Copy each line of the records below that mentions the word "Nepal".

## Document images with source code
--------------------------------

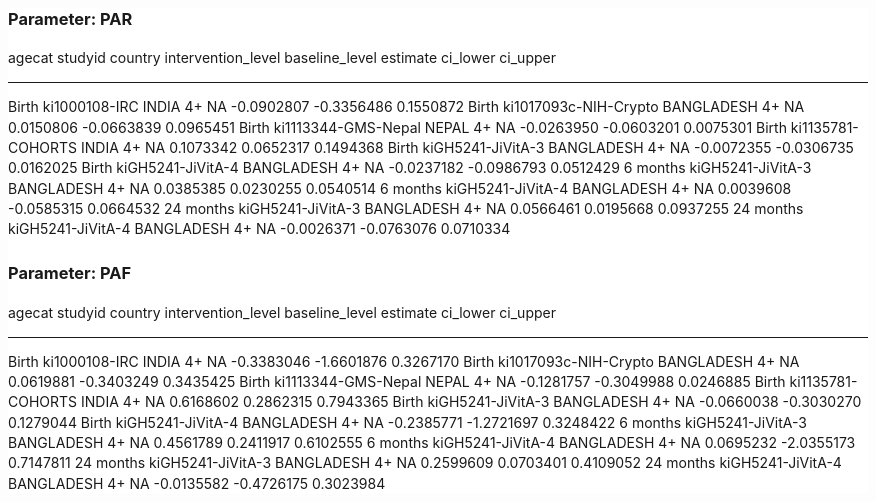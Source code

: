 
### Parameter: PAR


agecat      studyid                 country      intervention_level   baseline_level      estimate     ci_lower    ci_upper
----------  ----------------------  -----------  -------------------  ---------------  -----------  -----------  ----------
Birth       ki1000108-IRC           INDIA        4+                   NA                -0.0902807   -0.3356486   0.1550872
Birth       ki1017093c-NIH-Crypto   BANGLADESH   4+                   NA                 0.0150806   -0.0663839   0.0965451
Birth       ki1113344-GMS-Nepal     NEPAL        4+                   NA                -0.0263950   -0.0603201   0.0075301
Birth       ki1135781-COHORTS       INDIA        4+                   NA                 0.1073342    0.0652317   0.1494368
Birth       kiGH5241-JiVitA-3       BANGLADESH   4+                   NA                -0.0072355   -0.0306735   0.0162025
Birth       kiGH5241-JiVitA-4       BANGLADESH   4+                   NA                -0.0237182   -0.0986793   0.0512429
6 months    kiGH5241-JiVitA-3       BANGLADESH   4+                   NA                 0.0385385    0.0230255   0.0540514
6 months    kiGH5241-JiVitA-4       BANGLADESH   4+                   NA                 0.0039608   -0.0585315   0.0664532
24 months   kiGH5241-JiVitA-3       BANGLADESH   4+                   NA                 0.0566461    0.0195668   0.0937255
24 months   kiGH5241-JiVitA-4       BANGLADESH   4+                   NA                -0.0026371   -0.0763076   0.0710334


### Parameter: PAF


agecat      studyid                 country      intervention_level   baseline_level      estimate     ci_lower    ci_upper
----------  ----------------------  -----------  -------------------  ---------------  -----------  -----------  ----------
Birth       ki1000108-IRC           INDIA        4+                   NA                -0.3383046   -1.6601876   0.3267170
Birth       ki1017093c-NIH-Crypto   BANGLADESH   4+                   NA                 0.0619881   -0.3403249   0.3435425
Birth       ki1113344-GMS-Nepal     NEPAL        4+                   NA                -0.1281757   -0.3049988   0.0246885
Birth       ki1135781-COHORTS       INDIA        4+                   NA                 0.6168602    0.2862315   0.7943365
Birth       kiGH5241-JiVitA-3       BANGLADESH   4+                   NA                -0.0660038   -0.3030270   0.1279044
Birth       kiGH5241-JiVitA-4       BANGLADESH   4+                   NA                -0.2385771   -1.2721697   0.3248422
6 months    kiGH5241-JiVitA-3       BANGLADESH   4+                   NA                 0.4561789    0.2411917   0.6102555
6 months    kiGH5241-JiVitA-4       BANGLADESH   4+                   NA                 0.0695232   -2.0355173   0.7147811
24 months   kiGH5241-JiVitA-3       BANGLADESH   4+                   NA                 0.2599609    0.0703401   0.4109052
24 months   kiGH5241-JiVitA-4       BANGLADESH   4+                   NA                -0.0135582   -0.4726175   0.3023984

--------------------------------

## TASK ANSWER
Birth       ki1113344-GMS-Nepal     NEPAL        4+                   NA                -0.0263950   -0.0603201   0.0075301
Birth       ki1113344-GMS-Nepal     NEPAL        4+                   NA                -0.1281757   -0.3049988   0.0246885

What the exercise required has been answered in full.